==== TASK MATERIAL ====

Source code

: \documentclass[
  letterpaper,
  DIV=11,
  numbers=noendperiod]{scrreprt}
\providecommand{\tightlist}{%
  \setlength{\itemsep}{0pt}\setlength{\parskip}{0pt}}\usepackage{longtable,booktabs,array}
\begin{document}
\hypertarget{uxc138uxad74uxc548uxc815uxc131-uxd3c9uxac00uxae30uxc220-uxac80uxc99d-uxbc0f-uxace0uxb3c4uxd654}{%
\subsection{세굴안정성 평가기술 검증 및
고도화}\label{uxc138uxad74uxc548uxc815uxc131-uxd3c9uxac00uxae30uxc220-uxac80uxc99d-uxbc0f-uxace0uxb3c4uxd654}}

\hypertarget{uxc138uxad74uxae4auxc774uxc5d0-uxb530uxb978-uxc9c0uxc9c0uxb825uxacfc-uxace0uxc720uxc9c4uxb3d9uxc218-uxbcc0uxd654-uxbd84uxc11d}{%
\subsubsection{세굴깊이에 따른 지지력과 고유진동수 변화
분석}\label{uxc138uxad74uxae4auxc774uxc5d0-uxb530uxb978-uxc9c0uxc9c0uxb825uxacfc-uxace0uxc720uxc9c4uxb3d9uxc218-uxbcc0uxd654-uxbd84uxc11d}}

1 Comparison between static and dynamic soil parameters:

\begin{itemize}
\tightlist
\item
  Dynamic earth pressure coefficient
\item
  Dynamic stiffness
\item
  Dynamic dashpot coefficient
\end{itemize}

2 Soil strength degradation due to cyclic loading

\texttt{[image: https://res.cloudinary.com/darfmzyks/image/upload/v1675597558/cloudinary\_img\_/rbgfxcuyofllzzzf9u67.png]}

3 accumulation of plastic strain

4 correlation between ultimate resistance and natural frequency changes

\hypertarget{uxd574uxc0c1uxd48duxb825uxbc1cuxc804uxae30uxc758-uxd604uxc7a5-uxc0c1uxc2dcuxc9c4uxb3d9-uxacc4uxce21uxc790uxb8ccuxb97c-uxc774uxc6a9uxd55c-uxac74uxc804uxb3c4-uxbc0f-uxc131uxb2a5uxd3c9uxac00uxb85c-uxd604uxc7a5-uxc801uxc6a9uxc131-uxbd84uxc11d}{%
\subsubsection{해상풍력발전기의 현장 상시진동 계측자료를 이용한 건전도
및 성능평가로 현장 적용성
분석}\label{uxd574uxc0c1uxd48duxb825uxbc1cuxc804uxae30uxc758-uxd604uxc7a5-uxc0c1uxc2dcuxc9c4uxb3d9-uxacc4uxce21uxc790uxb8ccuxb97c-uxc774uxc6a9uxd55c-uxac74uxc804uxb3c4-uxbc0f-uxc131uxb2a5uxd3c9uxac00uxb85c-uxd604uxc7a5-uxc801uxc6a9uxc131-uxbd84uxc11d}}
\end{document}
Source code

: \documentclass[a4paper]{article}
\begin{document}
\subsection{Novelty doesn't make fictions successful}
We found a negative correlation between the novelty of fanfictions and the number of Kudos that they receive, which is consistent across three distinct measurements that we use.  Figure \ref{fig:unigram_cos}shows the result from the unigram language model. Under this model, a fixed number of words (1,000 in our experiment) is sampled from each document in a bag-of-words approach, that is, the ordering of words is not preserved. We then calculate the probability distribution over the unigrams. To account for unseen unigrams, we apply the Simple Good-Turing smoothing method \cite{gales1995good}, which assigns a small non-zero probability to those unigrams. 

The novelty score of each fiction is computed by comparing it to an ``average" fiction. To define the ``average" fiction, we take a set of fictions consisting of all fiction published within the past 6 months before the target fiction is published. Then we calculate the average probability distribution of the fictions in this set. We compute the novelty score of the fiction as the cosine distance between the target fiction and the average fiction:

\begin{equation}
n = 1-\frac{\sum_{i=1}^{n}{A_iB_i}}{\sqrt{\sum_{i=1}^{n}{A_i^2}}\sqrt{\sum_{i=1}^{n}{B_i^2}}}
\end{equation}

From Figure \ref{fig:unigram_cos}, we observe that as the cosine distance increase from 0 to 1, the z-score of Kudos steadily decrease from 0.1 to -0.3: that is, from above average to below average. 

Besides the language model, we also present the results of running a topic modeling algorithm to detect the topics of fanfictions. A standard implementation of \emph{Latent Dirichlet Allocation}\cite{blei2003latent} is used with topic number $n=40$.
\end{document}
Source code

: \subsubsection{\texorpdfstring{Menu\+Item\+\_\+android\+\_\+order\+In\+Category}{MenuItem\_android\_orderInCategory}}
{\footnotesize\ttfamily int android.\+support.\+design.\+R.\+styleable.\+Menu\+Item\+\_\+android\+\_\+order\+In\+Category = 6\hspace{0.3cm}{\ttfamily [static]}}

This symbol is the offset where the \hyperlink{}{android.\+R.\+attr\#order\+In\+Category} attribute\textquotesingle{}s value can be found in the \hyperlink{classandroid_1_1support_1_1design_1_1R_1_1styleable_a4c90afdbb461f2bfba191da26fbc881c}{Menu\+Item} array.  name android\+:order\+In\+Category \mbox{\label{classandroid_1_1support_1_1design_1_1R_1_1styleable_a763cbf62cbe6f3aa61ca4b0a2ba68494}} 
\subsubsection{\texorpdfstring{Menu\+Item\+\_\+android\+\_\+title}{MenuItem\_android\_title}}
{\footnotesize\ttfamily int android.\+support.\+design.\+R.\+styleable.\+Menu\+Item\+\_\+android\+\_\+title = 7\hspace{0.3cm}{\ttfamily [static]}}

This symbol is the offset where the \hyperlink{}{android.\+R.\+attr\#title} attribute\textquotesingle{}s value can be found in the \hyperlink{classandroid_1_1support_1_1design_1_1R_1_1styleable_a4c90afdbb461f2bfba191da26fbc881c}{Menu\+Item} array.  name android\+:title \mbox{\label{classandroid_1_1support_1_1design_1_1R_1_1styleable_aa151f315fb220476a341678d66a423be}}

====

Please copy out every line of the preceding listing that carries "textquotesingle".

• _SOLUTION BELOW_:
This symbol is the offset where the \hyperlink{}{android.\+R.\+attr\#order\+In\+Category} attribute\textquotesingle{}s value can be found in the \hyperlink{classandroid_1_1support_1_1design_1_1R_1_1styleable_a4c90afdbb461f2bfba191da26fbc881c}{Menu\+Item} array.  name android\+:order\+In\+Category \mbox{\label{classandroid_1_1support_1_1design_1_1R_1_1styleable_a763cbf62cbe6f3aa61ca4b0a2ba68494}} 
This symbol is the offset where the \hyperlink{}{android.\+R.\+attr\#title} attribute\textquotesingle{}s value can be found in the \hyperlink{classandroid_1_1support_1_1design_1_1R_1_1styleable_a4c90afdbb461f2bfba191da26fbc881c}{Menu\+Item} array.  name android\+:title \mbox{\label{classandroid_1_1support_1_1design_1_1R_1_1styleable_aa151f315fb220476a341678d66a423be}}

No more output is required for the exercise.